Quinone oxidoreductase-2-mediated prodrug cancer therapy

Mark R. Middleton, Richard Knox, Emma Cattell, Udo Oppermann, Rachel Midgley, Raghib Ali, Tim Auton, Roshan Agarwal, David Anderson, Debashis Sarker, Ian Judson, Tsuyoshi Osawa, Victoria J. Spanswick, Scot Davies, John A. Hartley, David J. Kerr

Research output: Contribution to journalArticlepeer-review

Abstract

DNA-damaging agents are widely used in cancer treatment despite their lack of tumor specificity. Human NQO2 (quinone oxidoreductase-2) is an atypical oxidoreductase because no endogenous electron donor has been identified to date. The enzyme converts CB1954 [5-(aziridin-1-yl)-2,4-dinitrobenzamide], in the presence of the synthetic nicotinamide cofactor analog EP0152R, to a cytotoxic bifunctional alkylating agent. NQO2 activity in hepatocellular tumor tissue is higher than that in other cancer types by a factor of 6 and higher than that in bone marrow by a factor of 20. Structural data from x-ray crystallography and nuclear magnetic resonance spectroscopy allowed us to construct a model of CB1954 and EP0152R binding to NQO2, which suggested an optimal infusion schedule for a phase I trial combining the two agents. Thirty-two patients were treated, and diarrhea and serum transaminase concentrations defined a maximum tolerated dose for the drug combination.
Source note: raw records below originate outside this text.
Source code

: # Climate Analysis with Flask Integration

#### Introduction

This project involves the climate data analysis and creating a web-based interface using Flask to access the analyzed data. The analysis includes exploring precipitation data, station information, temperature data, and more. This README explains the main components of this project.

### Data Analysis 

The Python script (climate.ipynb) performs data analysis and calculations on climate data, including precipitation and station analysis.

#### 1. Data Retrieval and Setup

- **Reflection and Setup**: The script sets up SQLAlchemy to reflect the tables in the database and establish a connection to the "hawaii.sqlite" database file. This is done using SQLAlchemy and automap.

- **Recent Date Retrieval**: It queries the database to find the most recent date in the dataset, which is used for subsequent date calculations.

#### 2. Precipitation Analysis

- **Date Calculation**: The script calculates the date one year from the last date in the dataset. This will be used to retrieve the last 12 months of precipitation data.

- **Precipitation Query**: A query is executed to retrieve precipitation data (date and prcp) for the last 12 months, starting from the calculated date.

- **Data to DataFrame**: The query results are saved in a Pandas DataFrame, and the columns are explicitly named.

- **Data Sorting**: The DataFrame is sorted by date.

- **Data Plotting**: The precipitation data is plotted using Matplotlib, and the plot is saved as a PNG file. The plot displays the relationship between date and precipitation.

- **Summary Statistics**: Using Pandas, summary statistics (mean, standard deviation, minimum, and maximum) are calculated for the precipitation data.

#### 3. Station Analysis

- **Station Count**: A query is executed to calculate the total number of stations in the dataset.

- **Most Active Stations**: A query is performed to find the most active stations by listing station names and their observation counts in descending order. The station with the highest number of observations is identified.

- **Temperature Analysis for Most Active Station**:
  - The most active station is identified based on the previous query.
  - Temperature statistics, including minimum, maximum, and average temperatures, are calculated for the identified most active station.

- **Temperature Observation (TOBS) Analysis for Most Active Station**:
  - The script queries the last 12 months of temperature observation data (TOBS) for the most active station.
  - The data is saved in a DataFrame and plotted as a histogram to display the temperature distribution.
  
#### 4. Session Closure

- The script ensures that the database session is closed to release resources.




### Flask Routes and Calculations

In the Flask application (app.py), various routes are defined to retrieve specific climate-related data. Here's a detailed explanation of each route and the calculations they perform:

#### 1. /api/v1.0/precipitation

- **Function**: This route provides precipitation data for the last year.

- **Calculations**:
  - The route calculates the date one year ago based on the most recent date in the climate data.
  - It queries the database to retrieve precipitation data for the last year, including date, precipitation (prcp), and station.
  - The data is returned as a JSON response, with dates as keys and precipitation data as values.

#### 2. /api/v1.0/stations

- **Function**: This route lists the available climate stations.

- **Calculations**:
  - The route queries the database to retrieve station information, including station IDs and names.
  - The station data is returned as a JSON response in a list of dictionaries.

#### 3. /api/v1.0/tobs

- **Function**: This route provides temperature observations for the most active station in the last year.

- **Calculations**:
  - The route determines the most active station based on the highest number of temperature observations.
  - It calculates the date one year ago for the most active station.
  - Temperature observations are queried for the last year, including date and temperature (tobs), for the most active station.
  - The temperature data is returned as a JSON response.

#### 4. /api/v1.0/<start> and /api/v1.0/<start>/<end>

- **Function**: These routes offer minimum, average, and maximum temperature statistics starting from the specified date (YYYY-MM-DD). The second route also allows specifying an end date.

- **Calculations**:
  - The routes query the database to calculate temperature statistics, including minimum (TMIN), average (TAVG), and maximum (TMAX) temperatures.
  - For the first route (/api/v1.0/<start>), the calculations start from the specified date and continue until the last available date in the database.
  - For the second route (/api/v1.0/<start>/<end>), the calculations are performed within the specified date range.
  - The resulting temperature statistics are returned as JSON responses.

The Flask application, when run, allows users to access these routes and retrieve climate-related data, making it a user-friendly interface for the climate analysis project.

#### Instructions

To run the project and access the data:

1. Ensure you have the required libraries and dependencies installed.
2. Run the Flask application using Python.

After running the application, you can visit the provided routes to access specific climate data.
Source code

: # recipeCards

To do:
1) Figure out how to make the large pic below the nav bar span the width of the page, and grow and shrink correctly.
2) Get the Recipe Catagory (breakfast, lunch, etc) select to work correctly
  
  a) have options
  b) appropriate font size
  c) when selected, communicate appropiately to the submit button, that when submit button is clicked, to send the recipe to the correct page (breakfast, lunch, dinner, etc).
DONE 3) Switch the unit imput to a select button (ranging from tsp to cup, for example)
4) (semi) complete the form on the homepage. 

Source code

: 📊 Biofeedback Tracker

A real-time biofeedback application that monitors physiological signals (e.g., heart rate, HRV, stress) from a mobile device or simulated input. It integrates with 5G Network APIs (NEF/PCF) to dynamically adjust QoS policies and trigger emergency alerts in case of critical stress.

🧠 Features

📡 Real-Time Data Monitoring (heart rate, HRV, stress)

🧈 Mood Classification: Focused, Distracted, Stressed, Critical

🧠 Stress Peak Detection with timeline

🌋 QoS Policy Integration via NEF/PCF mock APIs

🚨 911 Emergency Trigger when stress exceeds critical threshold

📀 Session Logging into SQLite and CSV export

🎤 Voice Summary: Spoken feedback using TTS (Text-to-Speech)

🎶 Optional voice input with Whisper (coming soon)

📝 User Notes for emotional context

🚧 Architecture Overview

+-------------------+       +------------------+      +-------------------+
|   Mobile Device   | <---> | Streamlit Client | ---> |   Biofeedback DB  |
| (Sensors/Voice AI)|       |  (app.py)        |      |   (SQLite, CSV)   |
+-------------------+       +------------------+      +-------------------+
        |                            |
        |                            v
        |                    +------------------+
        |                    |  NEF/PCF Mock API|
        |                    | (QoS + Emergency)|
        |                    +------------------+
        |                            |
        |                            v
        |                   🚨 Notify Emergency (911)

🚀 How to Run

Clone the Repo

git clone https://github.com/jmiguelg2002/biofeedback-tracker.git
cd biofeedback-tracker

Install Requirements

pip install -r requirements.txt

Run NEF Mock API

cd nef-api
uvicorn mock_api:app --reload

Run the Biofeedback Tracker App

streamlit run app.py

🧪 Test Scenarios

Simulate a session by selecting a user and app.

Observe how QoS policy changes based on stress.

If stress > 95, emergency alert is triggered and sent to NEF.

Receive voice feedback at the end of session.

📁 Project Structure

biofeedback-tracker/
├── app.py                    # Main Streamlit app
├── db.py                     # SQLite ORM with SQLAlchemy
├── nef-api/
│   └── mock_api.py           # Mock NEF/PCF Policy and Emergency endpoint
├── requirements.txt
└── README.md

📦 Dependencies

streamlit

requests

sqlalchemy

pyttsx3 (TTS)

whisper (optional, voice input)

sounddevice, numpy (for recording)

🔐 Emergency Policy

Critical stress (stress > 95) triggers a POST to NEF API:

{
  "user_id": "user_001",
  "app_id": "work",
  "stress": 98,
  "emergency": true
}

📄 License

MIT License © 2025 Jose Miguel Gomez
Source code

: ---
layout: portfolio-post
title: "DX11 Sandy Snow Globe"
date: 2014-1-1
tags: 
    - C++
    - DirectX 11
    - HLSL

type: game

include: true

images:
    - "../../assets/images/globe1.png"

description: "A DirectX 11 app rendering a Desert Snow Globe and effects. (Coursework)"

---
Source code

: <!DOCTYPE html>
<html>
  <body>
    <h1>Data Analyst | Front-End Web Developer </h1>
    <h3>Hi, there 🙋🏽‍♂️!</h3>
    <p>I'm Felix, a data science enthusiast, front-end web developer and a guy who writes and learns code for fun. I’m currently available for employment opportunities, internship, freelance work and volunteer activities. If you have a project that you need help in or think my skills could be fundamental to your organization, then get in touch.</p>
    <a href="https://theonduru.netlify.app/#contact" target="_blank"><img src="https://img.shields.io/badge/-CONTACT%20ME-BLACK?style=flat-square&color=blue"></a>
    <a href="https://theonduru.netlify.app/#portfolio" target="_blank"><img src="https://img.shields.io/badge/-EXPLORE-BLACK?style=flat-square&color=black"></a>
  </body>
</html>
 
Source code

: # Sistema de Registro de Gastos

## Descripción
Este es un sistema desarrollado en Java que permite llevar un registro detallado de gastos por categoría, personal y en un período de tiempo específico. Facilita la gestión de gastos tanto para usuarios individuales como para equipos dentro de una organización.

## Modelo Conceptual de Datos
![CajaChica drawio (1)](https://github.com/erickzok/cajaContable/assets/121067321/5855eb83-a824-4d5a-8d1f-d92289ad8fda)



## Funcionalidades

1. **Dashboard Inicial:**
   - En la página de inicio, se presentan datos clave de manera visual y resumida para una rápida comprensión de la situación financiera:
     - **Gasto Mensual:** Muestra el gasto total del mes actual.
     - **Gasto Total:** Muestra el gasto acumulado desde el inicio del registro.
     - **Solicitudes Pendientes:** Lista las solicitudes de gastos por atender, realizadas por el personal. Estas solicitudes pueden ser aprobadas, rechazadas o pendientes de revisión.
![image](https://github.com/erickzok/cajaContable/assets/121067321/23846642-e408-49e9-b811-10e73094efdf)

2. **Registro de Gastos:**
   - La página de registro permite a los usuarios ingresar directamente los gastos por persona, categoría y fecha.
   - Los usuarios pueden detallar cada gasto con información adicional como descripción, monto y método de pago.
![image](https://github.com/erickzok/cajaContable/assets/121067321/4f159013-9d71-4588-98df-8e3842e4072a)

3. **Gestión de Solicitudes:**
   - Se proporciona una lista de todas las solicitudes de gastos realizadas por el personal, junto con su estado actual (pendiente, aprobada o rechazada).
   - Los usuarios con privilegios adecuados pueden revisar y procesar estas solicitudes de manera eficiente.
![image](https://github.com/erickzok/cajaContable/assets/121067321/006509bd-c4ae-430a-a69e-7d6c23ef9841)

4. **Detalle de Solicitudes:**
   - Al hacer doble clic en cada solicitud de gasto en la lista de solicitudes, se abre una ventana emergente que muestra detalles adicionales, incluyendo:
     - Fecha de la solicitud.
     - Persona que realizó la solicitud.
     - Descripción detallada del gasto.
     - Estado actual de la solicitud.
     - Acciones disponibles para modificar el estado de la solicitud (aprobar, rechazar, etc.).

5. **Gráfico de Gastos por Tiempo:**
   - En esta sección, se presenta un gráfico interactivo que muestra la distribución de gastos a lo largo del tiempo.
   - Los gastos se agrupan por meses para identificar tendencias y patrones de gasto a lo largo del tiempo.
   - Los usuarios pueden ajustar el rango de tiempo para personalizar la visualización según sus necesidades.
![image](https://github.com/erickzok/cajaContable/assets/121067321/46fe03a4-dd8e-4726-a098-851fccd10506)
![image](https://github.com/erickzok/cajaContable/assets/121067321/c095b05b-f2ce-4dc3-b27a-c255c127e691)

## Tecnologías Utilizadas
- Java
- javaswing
There was a clear pharmacokinetic interaction, with EP0152R inducing a marked increase in clearance of CB1954, in keeping with model predictions. We detected DNA interstrand cross-links caused by nitroreduced CB1954 in tumor biopsies from treated patients, demonstrating that the activated prodrug exerts its cytotoxic properties through DNA base alkylation.

Original languageEnglish (US)
Article number40ra50
JournalScience Translational Medicine
Volume2
Issue number40
DOIs
StatePublished - Jul 14 2010

ASJC Scopus subject areas

  • Medicine(all)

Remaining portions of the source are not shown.